Not every plane uses ADS-B yet. Approximately 70% of passenger planes in Europe and 30% in the U.S. currently use it, but the FAA will require most aircraft to have it by 2020.
There are security concerns regarding ADS-B. You can take a look at the presentations "Hackers + Airplanes" and "Ghost is in the Air (Traffic)" for background, but the basic idea is that ADS-B is unencrypted and trivial to spoof.
Nick Foster has demonstrated spoofing ADS-B messages from a flight sim and feeding them to a receiver:
While the security issues still need to be worked out, ADS-B-based sense-and-avoid technology is considered critical to plans to integrate unmanned aircraft into North American airspace. The idea is that drones, which are often hard to see and spot on radar, would broadcast their own coordinates and maintain safe separation from other ADS-B-equipped aircraft. It's an area of active research:
- NASA's centennial drone challenge requires contest entrants to use ADS-B
- NASA Flight Tests New ADS-B Device on Ikhana UAS
- General Atomics Successfully Tests ADS-B Surveillance System Aboard Predator
In February 2012, a Linux kernel developer discovered that a cheap USB digital TV receiver could be used as a software-defined radio--that is, a radio that could be tuned to any frequency between about 20 MHz and 2 GHz, including the 1090 MHz frequency that ADS-B signals are broadcast on. Blog posts like "Tracking planes for $20 or less" show how easy it is to buy one of these receiver dongles and use it to track aircraft more than 100 miles away.
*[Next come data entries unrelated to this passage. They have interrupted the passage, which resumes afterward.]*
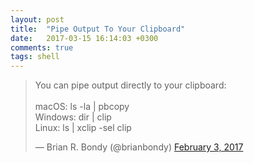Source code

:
 ```yaml
---
layout: post
title:  "Pipe Output To Your Clipboard"
date:   2017-03-15 16:14:03 +0300
comments: true
tags: shell
---
```


<blockquote class="twitter-tweet" data-lang="en"><p lang="en" dir="ltr">You can pipe output directly to your clipboard:<br><br>macOS: ls -la | pbcopy<br>Windows: dir | clip<br>Linux: ls | xclip -sel clip</p>&mdash; Brian R. Bondy (@brianbondy) <a href="https://twitter.com/brianbondy/status/827531737114800129">February 3, 2017</a></blockquote>
<script async src="//platform.twitter.com/widgets.js" charset="utf-8"></script>
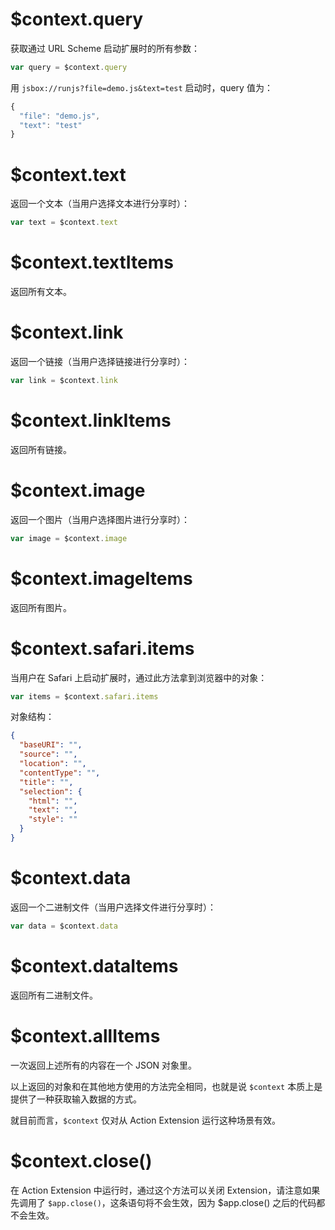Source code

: # $context.query

获取通过 URL Scheme 启动扩展时的所有参数：

```js
var query = $context.query
```

用 `jsbox://runjs?file=demo.js&text=test` 启动时，query 值为：

```js
{
  "file": "demo.js",
  "text": "test"
}
```

# $context.text

返回一个文本（当用户选择文本进行分享时）：

```js
var text = $context.text
```

# $context.textItems

返回所有文本。

# $context.link

返回一个链接（当用户选择链接进行分享时）：

```js
var link = $context.link
```

# $context.linkItems

返回所有链接。

# $context.image

返回一个图片（当用户选择图片进行分享时）：

```js
var image = $context.image
```

# $context.imageItems

返回所有图片。

# $context.safari.items

当用户在 Safari 上启动扩展时，通过此方法拿到浏览器中的对象：

```js
var items = $context.safari.items
```

对象结构：

```json
{
  "baseURI": "",
  "source": "",
  "location": "",
  "contentType": "",
  "title": "",
  "selection": {
    "html": "",
    "text": "",
    "style": ""
  }
}
```

# $context.data

返回一个二进制文件（当用户选择文件进行分享时）：

```js
var data = $context.data
```

# $context.dataItems

返回所有二进制文件。

# $context.allItems

一次返回上述所有的内容在一个 JSON 对象里。

以上返回的对象和在其他地方使用的方法完全相同，也就是说 `$context` 本质上是提供了一种获取输入数据的方式。

就目前而言，`$context` 仅对从 Action Extension 运行这种场景有效。

# $context.close()

在 Action Extension 中运行时，通过这个方法可以关闭 Extension，请注意如果先调用了 `$app.close()`，这条语句将不会生效，因为 $app.close() 之后的代码都不会生效。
And now you can track aircraft from your amateur drone.
- Start with an AR.Drone (or other ARM-based amateur drone).
- Buy a $30 USB dongle. See the rtl-sdr wiki for recommendations.
- Compile and install the dump1090 Mode S/ADS-B decoder software with my easy-to-use cross-compiler setup: ardrone-dump1090-cross-compiler
- Plug in the receiver.
These are some of the packets I collected on my first test flight:
You will notice that none of the messages I received included latitude and longitude. My tests on the AR.Drone while it wasn't flying were much more successful; I was able to successfully decode many more packets, including messages containing Lat/Lon coordinates:
My guess is that during flight there's a lot of RF interference, and I will have to experiment with antenna placement and receiver gain. Maybe the best configuration will be to trail the antenna below the drone, at the end of its USB cable, like a towed array sonar.